There’s often a great deal of tension between these two interests, because there’s only so much time in the already-long business day of a salon owner. But there doesn’t have to be. Selling to, or converting to, a Camille Albane salon can solve the problem quickly, efficiently and profitably.
Here are some of the major problems salon owners face, and how Camille Albane solves them:
No. 1: Owners don’t have employees who are committed to building your business — they have stylists who rent chairs from you to build their own book.
What it means: Finding motivated stylists who will work with you to build your brand is one of the hardest challenges an owner faces. The chair-rental business model doesn’t lend itself to success, because the first thing on that stylist’s mind every day is making enough money to pay rent. Sure, he or she wants the salon to succeed, but the bottom line is volume. You’re not a trusted partner; you’re the landlord. Rather than working with you on the salon’s overall direction, these stylists only want to make sure that they have the supplies they need to serve “their” customers. This is not to say chair rentals are all bad. If your location is prime and popular, and you have enough chairs, you can bring in enough money to pay most of your own rent.
The Camille Albane Solution: Camille Albane has an aggressive commission structure for stylists who want to leverage the Camille Albane brand, location, services and world-class training to become a force in the beauty industry. This ties each stylist back into the salon. Owners receive a percentage of revenue generated by every cut, color, service and product being purchased in the salon. This makes the business more valuable, because the customer is transacting with a salon, not a stylist. If the stylist leaves, the customer is more likely to stay.
No. 2: Finding good stylists.
What it means: When owners are asked why someone should want to work with them, the answers are very clear and passionate. Years of experience, strong customer loyalty, specialized techniques and services, and many other solid arguments are made. The problem here is those arguments are more about why a customer should choose the salon for services, not why a stylist should choose it as a place to work. If a stylist/owner doesn’t understand that difference, he or she will not succeed as an employer, but merely be a landlord.

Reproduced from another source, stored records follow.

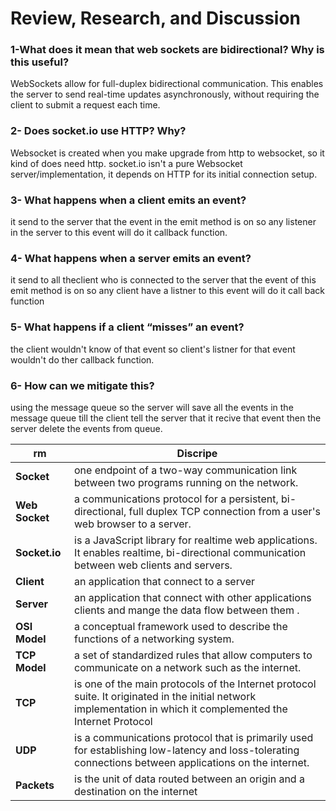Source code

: # Review, Research, and Discussion


### 1-What does it mean that web sockets are bidirectional? Why is this useful?

 WebSockets allow for full-duplex bidirectional communication. This enables the server to send real-time updates asynchronously, without requiring the client to submit a request each time.

 ### 2- Does socket.io use HTTP? Why?

Websocket is created when you make upgrade from http to websocket, so it kind of does need http. socket.io isn't a pure Websocket server/implementation, it depends on HTTP for its initial connection setup.

### 3- What happens when a client emits an event?

it send to the server that the event in the emit method is on so any listener in the server to this event will do it callback function.

### 4- What happens when a server emits an event?

it send to all theclient who is connected to the server that the event of this emit method is on so any client have a listner to this event will do it call back function

### 5- What happens if a client “misses” an event?

the client wouldn't know of that event so client's listner for that event wouldn't do ther callback function.

### 6- How can we mitigate this?

using the message queue so the server will save all the events in the message queue till the client tell the server that it recive that event then the server delete the events from queue.

rm   |   Discripe
-| -
**Socket** | one endpoint of a two-way communication link between two programs running on the network.
**Web Socket** | a communications protocol for a persistent, bi-directional, full duplex TCP connection from a user's web browser to a server. 
**Socket.io** | is a JavaScript library for realtime web applications. It enables realtime, bi-directional communication between web clients and servers. 
**Client** | an application that connect to a server  
**Server** | an application that connect with other applications clients and mange the data flow between them .   
**OSI Model** | a conceptual framework used to describe the functions of a networking system.
**TCP Model** | a set of standardized rules that allow computers to communicate on a network such as the internet.
**TCP** | is one of the main protocols of the Internet protocol suite. It originated in the initial network implementation in which it complemented the Internet Protocol 
**UDP** | is a communications protocol that is primarily used for establishing low-latency and loss-tolerating connections between applications on the internet. 
**Packets** | is the unit of data routed between an origin and a destination on the internet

The Camille Albane Solution: With Camille Albane’s spring and fall collections, and world-class training twice a year by French master stylist, paid for by Camille Albane, an owner can offer stylists a career path, upward mobility and renewable artistry they can’t find anywhere else.
No. 3: Stylists aren’t building the salon’s brand; they are building their own.

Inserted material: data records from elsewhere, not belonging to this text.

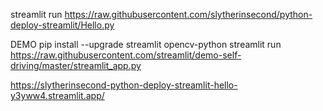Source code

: 
streamlit run https://raw.githubusercontent.com/slytherinsecond/python-deploy-streamlit/Hello.py

DEMO pip install --upgrade streamlit opencv-python streamlit run https://raw.githubusercontent.com/streamlit/demo-self-driving/master/streamlit_app.py

https://slytherinsecond-python-deploy-streamlit-hello-y3yww4.streamlit.app/
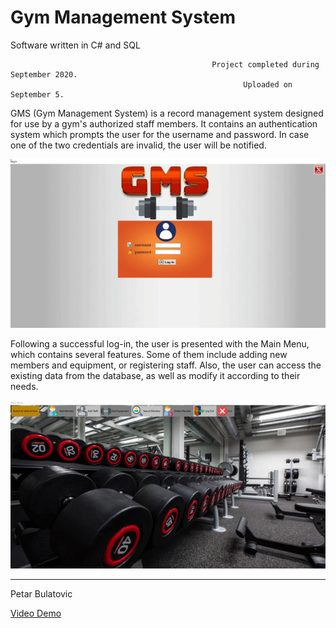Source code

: # Gym Management System
Software written in C# and SQL



                                                 Project completed during September 2020.
                                                        Uploaded on September 5.



GMS (Gym Management System) is a record management system designed for use by a gym's authorized staff members.
It contains an authentication system which prompts the user for the username and password. In case one of the two
credentials are invalid, the user will be notified.

![](login.gif)




Following a successful log-in, the user is presented with the Main Menu, which contains several features. Some of them include adding
new members and equipment, or registering staff. Also, the user can access the existing data from the database, as well as modify it according to their needs.

![](mainMenu.gif)


-----------------------------
Petar Bulatovic

[Video Demo](https://youtu.be/td67CS4sg_4)</br>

What it means: When an owner goes to work every day, it’s doubtful that the top-of-mind thinking is, “What can I do today to make my shopping-center landlord more money and promote their business?” The salon owner is a tenant; he or she wants the center to succeed, but it’s not their responsibility. It’s the same with chair rentals. The stylist certainly doesn’t’ want the salon to close, but if it does he or she just moves on. Everyone wants more money, but in the chair-rental model the owner can only become more profitable by charging more rent, which means the stylists make less. The magic can’t happen unless everyone’s interests are aligned, and everyone is making money.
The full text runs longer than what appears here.